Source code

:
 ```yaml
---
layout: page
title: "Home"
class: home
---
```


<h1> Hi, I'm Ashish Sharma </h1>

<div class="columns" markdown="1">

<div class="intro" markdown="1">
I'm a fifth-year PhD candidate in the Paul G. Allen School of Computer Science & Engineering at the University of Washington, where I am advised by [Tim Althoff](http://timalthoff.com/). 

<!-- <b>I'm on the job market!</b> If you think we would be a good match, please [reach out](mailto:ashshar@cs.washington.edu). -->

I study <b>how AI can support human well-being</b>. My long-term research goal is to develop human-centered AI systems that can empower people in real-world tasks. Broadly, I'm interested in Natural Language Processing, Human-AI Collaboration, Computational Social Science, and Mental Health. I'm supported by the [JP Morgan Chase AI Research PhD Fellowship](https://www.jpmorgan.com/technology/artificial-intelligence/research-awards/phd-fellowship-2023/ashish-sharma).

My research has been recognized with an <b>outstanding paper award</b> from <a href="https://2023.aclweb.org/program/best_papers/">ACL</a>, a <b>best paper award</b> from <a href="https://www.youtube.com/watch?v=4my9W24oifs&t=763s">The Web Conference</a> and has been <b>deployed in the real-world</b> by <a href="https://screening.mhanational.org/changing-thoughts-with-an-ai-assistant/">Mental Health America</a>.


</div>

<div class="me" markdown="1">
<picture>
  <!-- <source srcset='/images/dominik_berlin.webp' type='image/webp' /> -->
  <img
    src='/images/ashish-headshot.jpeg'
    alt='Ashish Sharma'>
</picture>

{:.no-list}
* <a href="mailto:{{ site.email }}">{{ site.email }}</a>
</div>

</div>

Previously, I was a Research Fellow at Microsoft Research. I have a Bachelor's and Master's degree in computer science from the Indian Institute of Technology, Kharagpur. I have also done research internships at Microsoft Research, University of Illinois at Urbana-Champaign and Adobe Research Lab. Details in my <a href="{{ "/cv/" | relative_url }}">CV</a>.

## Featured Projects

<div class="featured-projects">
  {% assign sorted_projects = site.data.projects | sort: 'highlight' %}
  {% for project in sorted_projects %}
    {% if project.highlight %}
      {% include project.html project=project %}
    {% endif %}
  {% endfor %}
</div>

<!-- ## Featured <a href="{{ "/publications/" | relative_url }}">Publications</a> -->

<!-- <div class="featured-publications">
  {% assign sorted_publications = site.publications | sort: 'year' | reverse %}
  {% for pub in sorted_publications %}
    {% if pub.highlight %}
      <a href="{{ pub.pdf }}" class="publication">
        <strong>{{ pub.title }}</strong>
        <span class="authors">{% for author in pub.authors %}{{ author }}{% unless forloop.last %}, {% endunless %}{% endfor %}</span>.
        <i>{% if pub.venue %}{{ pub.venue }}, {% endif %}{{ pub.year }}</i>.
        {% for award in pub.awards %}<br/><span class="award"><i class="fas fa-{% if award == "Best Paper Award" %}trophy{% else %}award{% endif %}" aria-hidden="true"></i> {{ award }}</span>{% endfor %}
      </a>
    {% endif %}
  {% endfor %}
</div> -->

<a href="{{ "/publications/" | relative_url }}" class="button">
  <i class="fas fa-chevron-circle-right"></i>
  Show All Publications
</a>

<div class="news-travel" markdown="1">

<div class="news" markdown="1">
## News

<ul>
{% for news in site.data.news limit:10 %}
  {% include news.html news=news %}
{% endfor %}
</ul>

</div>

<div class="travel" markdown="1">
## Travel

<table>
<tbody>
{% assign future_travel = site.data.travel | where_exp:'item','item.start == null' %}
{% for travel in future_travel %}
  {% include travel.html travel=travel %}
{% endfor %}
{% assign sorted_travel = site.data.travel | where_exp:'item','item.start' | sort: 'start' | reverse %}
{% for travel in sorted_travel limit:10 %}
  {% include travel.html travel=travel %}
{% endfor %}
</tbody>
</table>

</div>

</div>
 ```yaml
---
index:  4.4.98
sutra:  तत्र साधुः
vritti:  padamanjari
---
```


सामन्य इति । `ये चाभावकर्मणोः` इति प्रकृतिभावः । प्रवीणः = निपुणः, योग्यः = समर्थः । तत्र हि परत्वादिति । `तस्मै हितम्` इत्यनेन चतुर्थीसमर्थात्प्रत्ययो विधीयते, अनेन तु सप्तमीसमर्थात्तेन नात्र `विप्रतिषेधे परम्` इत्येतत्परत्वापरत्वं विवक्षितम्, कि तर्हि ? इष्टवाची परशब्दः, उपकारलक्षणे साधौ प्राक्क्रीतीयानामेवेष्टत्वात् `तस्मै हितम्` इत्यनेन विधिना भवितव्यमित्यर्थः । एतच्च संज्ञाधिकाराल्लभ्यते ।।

• _The task_:
Filter the lines above, keeping each one that contains the string "real".

• _Answer area_:
I study <b>how AI can support human well-being</b>. My long-term research goal is to develop human-centered AI systems that can empower people in real-world tasks. Broadly, I'm interested in Natural Language Processing, Human-AI Collaboration, Computational Social Science, and Mental Health. I'm supported by the [JP Morgan Chase AI Research PhD Fellowship](https://www.jpmorgan.com/technology/artificial-intelligence/research-awards/phd-fellowship-2023/ashish-sharma).
My research has been recognized with an <b>outstanding paper award</b> from <a href="https://2023.aclweb.org/program/best_papers/">ACL</a>, a <b>best paper award</b> from <a href="https://www.youtube.com/watch?v=4my9W24oifs&t=763s">The Web Conference</a> and has been <b>deployed in the real-world</b> by <a href="https://screening.mhanational.org/changing-thoughts-with-an-ai-assistant/">Mental Health America</a>.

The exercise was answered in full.